TESTIMONY: SADE VICTORIAN
By Erica Haynes-Ferguson
“Good, better, best never let it rest until the good becomes better and the better becomes best” these are words of wisdom that has been passed down through many generations. My great-grandmother shared this saying with my mother when she was younger, and then it got passed down to my sister and me when we were little.
The person I had the pleasure of interviewing was my mother Sade Victorian (August 1978). She was born in Tacoma, Washington where she has lived her whole life. When she was 19-years-old she gave birth to her oldest daughter Keyaira and when she was 21 she had me. When my mom was in her teenage years both of her parents passed away. My great-grandmother has looked after her ever since.
My great-grandmother, Dr. Annie Lee Richardson (March 13, 1918), affectionately known as Little Mama, Nana, or Mother Richardson to her family and church was born in Port Hudson, Louisiana. My great-grandmother raised her 11 siblings after her mother Lizzie Lou Curtis passed away during childbirth. During her childhood, she lived on a plantation and raised animals like cows, chicken, mules, and hogs. She also tended to the fields where they grew corn, sugar cane, sweet potatoes, cabbage, collard green and many other items. She had to cook for her siblings growing up and this is where her first love of cooking began.
The smell that my mother most associates with her grandma is the smell of all the food that my Nana prepared for the holidays. My mom said that she could smell her grandmother’s food from outside of the house. She made everything under the sun “green, beans, potatoes, tomatoes” my mother laughs as she referred to the Shirley Caesar song “You Name It.” My mom remembers the taste of her grandma’s lemon cake and pound cake, which she made from scratch. On my great grandmothers 100th birthday she passed down her famous lemon cake recipe to her second oldest great-granddaughter (which is me!!!)

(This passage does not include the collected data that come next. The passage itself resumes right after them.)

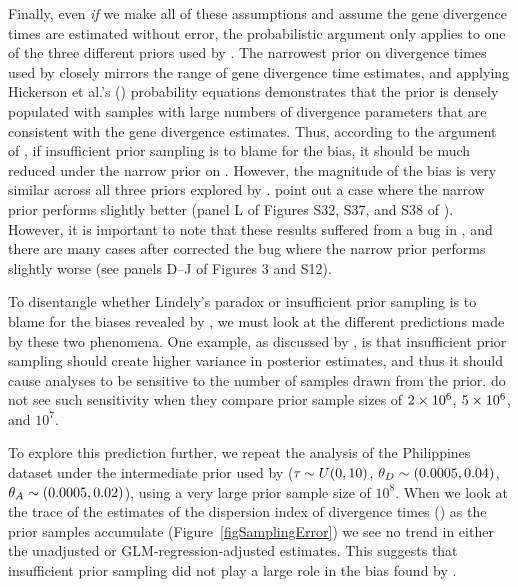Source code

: \documentclass[letterpaper,12pt]{article}
\begin{document}
\begin{linenumbers}
Finally, even \emph{if} we make all of these assumptions and assume the gene
divergence times are estimated without error, the probabilistic argument only
applies to one of the three different priors used by \citet{Oaks2012}.
The narrowest prior on divergence times used by \citet{Oaks2012} closely mirrors
the range of gene divergence time estimates, and applying Hickerson et al.'s
(\citeyear{Hickerson2013}) probability equations demonstrates that the prior
is densely populated with samples with large numbers of divergence parameters
that are consistent with the gene divergence estimates.
Thus, according to the argument of \citet{Hickerson2013}, if insufficient prior
sampling is to blame for the bias, it should be much reduced under the narrow
prior on \divt{}.
However, the magnitude of the bias is very similar across all three priors
explored by \citet{Oaks2012}.
\citet{Hickerson2013} point out a case where the narrow prior performs
slightly better (panel L of Figures S32, S37, and S38 of \citet{Oaks2012}).
However, it is important to note that these results suffered from a bug
in \msb, and there are many cases after \citet{Oaks2012} corrected the 
bug where the narrow prior performs slightly worse (see panels D--J of
Figures 3 and S12).

To disentangle whether Lindely's paradox or insufficient prior sampling is
to blame for the biases revealed by \citet{Oaks2012}, we must look at
the different predictions made by these two phenomena.
One example, as discussed by \citet{Oaks2012}, is that insufficient prior
sampling should create higher variance in posterior estimates, and thus it
should cause analyses to be sensitive to the number of samples drawn from the
prior.
\citet{Oaks2012} do not see such sensitivity when they compare prior sample
sizes of $2\times 10^{6}$, $5\times 10^{6}$, and $10^7$.

To explore this prediction further, we repeat the analysis of the Philippines
dataset under the intermediate prior used by \citet{Oaks2012} ($\tau_{} \sim U(0,
10)$, $\meanDescendantTheta{} \sim (0.0005, 0.04)$, $\ancestralTheta{} \sim
(0.0005, 0.02)$), using a very large prior sample size of $10^8$.
When we look at the trace of the estimates of the dispersion index of
divergence times (\vmratio{}) as the prior samples accumulate
(Figure~\ref{figSamplingError}) we see no trend in either the unadjusted or
GLM-regression-adjusted estimates.
This suggests that insufficient prior sampling did not play a large
role in the bias found by \citet{Oaks2012}.


\end{linenumbers}
\end{document}
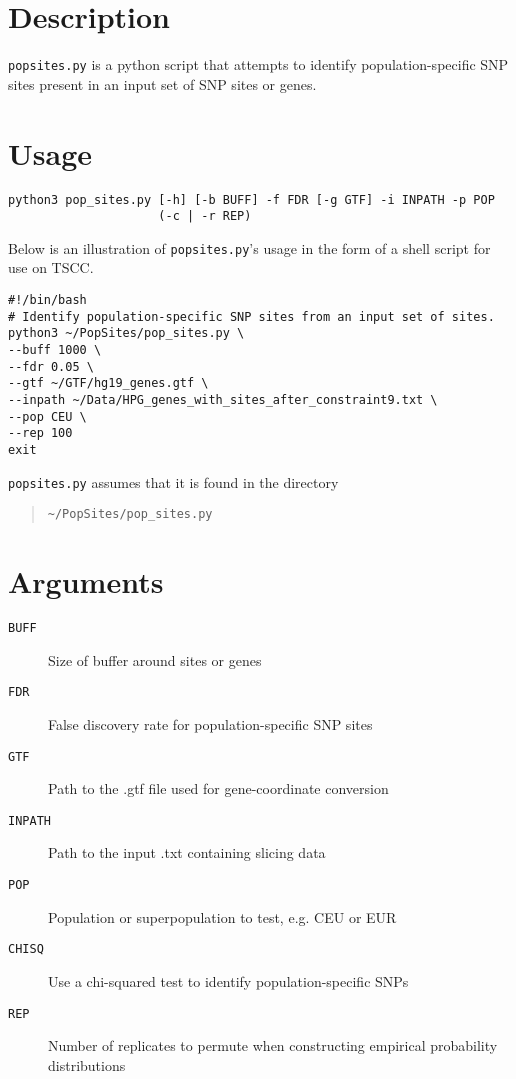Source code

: \documentclass[12pt]{scrartcl}
\begin{document}
\maketitle
\section{Description}
\texttt{pop{\textunderscore}sites.py} is a python script that attempts to  identify population-specific SNP sites present in an input set of SNP sites or genes. 
\section{Usage}
\begin{verbatim}
python3 pop_sites.py [-h] [-b BUFF] -f FDR [-g GTF] -i INPATH -p POP
                     (-c | -r REP)
\end{verbatim}
Below is an illustration of \texttt{pop{\textunderscore}sites.py}'s usage in the form of a shell script for use on TSCC.
\begin{verbatim}
#!/bin/bash
# Identify population-specific SNP sites from an input set of sites.
python3 ~/PopSites/pop_sites.py \
--buff 1000 \
--fdr 0.05 \
--gtf ~/GTF/hg19_genes.gtf \
--inpath ~/Data/HPG_genes_with_sites_after_constraint9.txt \
--pop CEU \
--rep 100
exit
\end{verbatim}
\texttt{pop{\textunderscore}sites.py} assumes that it is found in the directory
\begin{quote}
\begin{verbatim}
~/PopSites/pop_sites.py
\end{verbatim}
\end{quote}

\section{Arguments}
\begin{description}
\item[\texttt{BUFF}] Size of buffer around sites or genes
\item[\texttt{FDR}] False discovery rate for population-specific SNP sites
\item[\texttt{GTF}] Path to the .gtf file used for gene-coordinate conversion
\item[\texttt{INPATH}] Path to the input .txt containing slicing data
\item[\texttt{POP}] Population or superpopulation to test, e.g. CEU or EUR
\item[\texttt{CHISQ}] Use a chi-squared test to identify population-specific SNPs
\item[\texttt{REP}] Number of replicates to permute when constructing empirical probability distributions
\end{description}
\end{document}
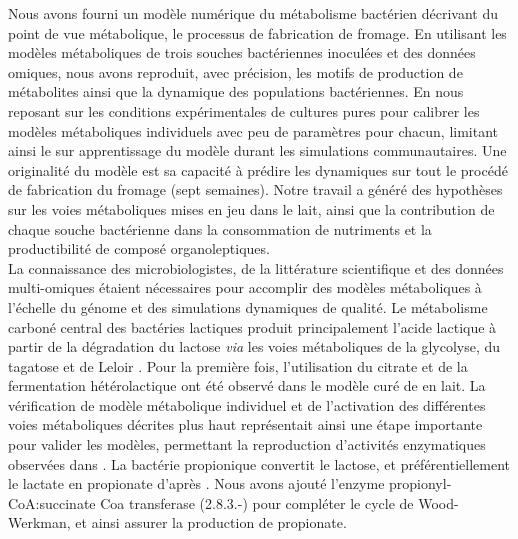 Nous avons fourni un modèle numérique du métabolisme bactérien décrivant du point de vue métabolique, le processus de fabrication de fromage. En utilisant les modèles métaboliques de trois souches bactériennes inoculées et des données omiques, nous avons reproduit, avec précision, les motifs de production de métabolites ainsi que la dynamique des populations bactériennes. En nous reposant sur les conditions expérimentales de cultures pures pour calibrer les modèles métaboliques individuels avec peu de paramètres pour chacun, limitant ainsi le sur apprentissage du modèle durant les simulations communautaires. Une originalité du modèle est sa capacité à prédire les dynamiques sur tout le procédé de fabrication du fromage (sept semaines). Notre travail a généré des hypothèses sur les voies métaboliques mises en jeu dans le lait, ainsi que la contribution de chaque souche bactérienne dans la consommation de nutriments et la productibilité de composé organoleptiques. \\

La connaissance des microbiologistes, de la littérature scientifique et des données multi-omiques étaient nécessaires pour accomplir des modèles métaboliques à l'échelle du génome et des simulations dynamiques de qualité. Le métabolisme carboné central des bactéries lactiques produit principalement l'acide lactique à partir de la dégradation du lactose \textit{via} les voies métaboliques de la glycolyse, du tagatose et de Leloir \citep{Widyastuti2014,VanRooijen1991,Kleerebezem2003}. Pour la première fois, l'utilisation du citrate et de la fermentation hétérolactique ont été observé dans le modèle curé de \plantarum en lait. La vérification de modèle métabolique individuel et de l'activation des différentes voies métaboliques décrites plus haut représentait ainsi une étape importante pour valider les modèles, permettant la reproduction d'activités enzymatiques observées dans \citep{Quatravaux2006,Carroll1999}. La bactérie propionique \freud convertit le lactose, et préférentiellement le lactate en propionate d'après \citep{Loux2015,Thierry2011,Borghei2021}. Nous avons ajouté l'enzyme propionyl-CoA:succinate Coa transferase (2.8.3.-) pour compléter le cycle de Wood-Werkman, et ainsi assurer la production de propionate.

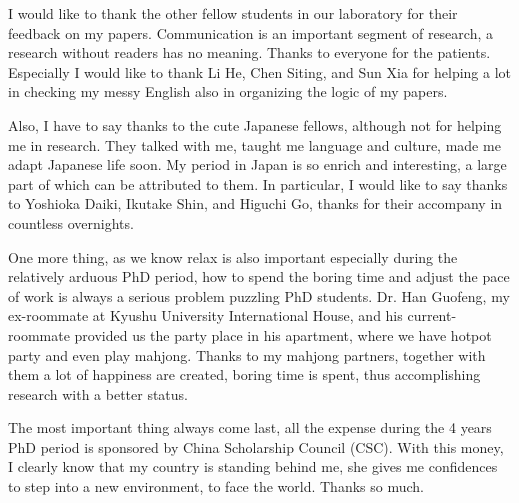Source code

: \documentclass[12pt, twoside, a4paper]{book} %
\begin{document}
I would like to thank the other fellow students in our laboratory for their feedback on my papers. Communication is an important segment of research, a research without readers has no meaning. Thanks to everyone for the patients. Especially I would like to thank Li He, Chen Siting, and Sun Xia for helping a lot in checking my messy English also in organizing the logic of my papers. 

Also, I have to say thanks to the cute Japanese fellows, although not for helping me in research. They talked with me, taught me language and culture, made me adapt Japanese life soon. My period in Japan is so enrich and interesting, a large part of which can be attributed to them. In particular, I would like to say thanks to Yoshioka Daiki, Ikutake Shin, and Higuchi Go, thanks for their accompany in countless overnights.

One more thing, as we know relax is also important especially during the relatively arduous PhD period, how to spend the boring time and adjust the pace of work is always a serious problem puzzling PhD students. Dr. Han Guofeng, my ex-roommate at Kyushu University International House, and his current-roommate provided us the party place in his apartment, where we have hotpot party and even play mahjong. Thanks to my mahjong partners, together with them a lot of happiness are created, boring time is spent, thus accomplishing research with a better status.

The most important thing always come last, all the expense during the 4 years PhD period is sponsored by China Scholarship Council (CSC). With this money, I clearly know that my country is standing behind me, she gives me confidences to step into a new environment, to face the world. Thanks so much.

\end{document}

One word that comes to my mother’s mind when she thinks of her grandma is ‘knowledge’. “She has seen the world through so many lenses. She went from having no rights as a black person, no women’s rights, she lived through the Civil Rights movement, she marched on Washington to see Dr. Martin Luther King Jr., hell she even saw our first black president. There is nothing that she hasn’t lived through. She has seen more than most people can say they have seen in their lifetime.” You can receive a whole history lesson if you have a conversation with her for twenty minutes. One thing that my mother truly values about her grandmother still being alive is that her grandma is here to teach the younger generation about the “old school” in the absence of her mother.
My great-grandmother is far from your traditional idea of a grandma. She dresses “sharp” as my Nana would say with her little high-pitched voice. Don’t let the beauty fool you though she will tell you about yourself, pray for you, and give you advice in one conversation, and you better get your act right or she will come back and say, “Now honey I told you hard heads make soft behinds.” Traditional could never be a word to describe my grandma. Have you ever seen a woman in her 90’s still driving? Well up until three years ago my grandma was still driving her car. My mother said, “It was so hilarious, yet so cute seeing my grandma drive her Cadillac with a phone book on her seat so she could see.”
My mom loves still being able to have her grandma here. “My grandma told us the doctor said she would only live 6 months after her birth, but now he’s dead and she is still alive. Throughout the past couple of years, Nana would be in the hospital, but God still wanted her here with us. Despite all the doctors visits my grandmother doesn’t use a cane, walker, or anything.” My mother says with tears in her eyes. Despite everything, my Nana always has a smile on her face, and if you ask her how she is doing she would say “I’m blessed and highly favored. Thank you, Jesus!”
My grandma is the definition of black excellence. I will cherish her memories forever!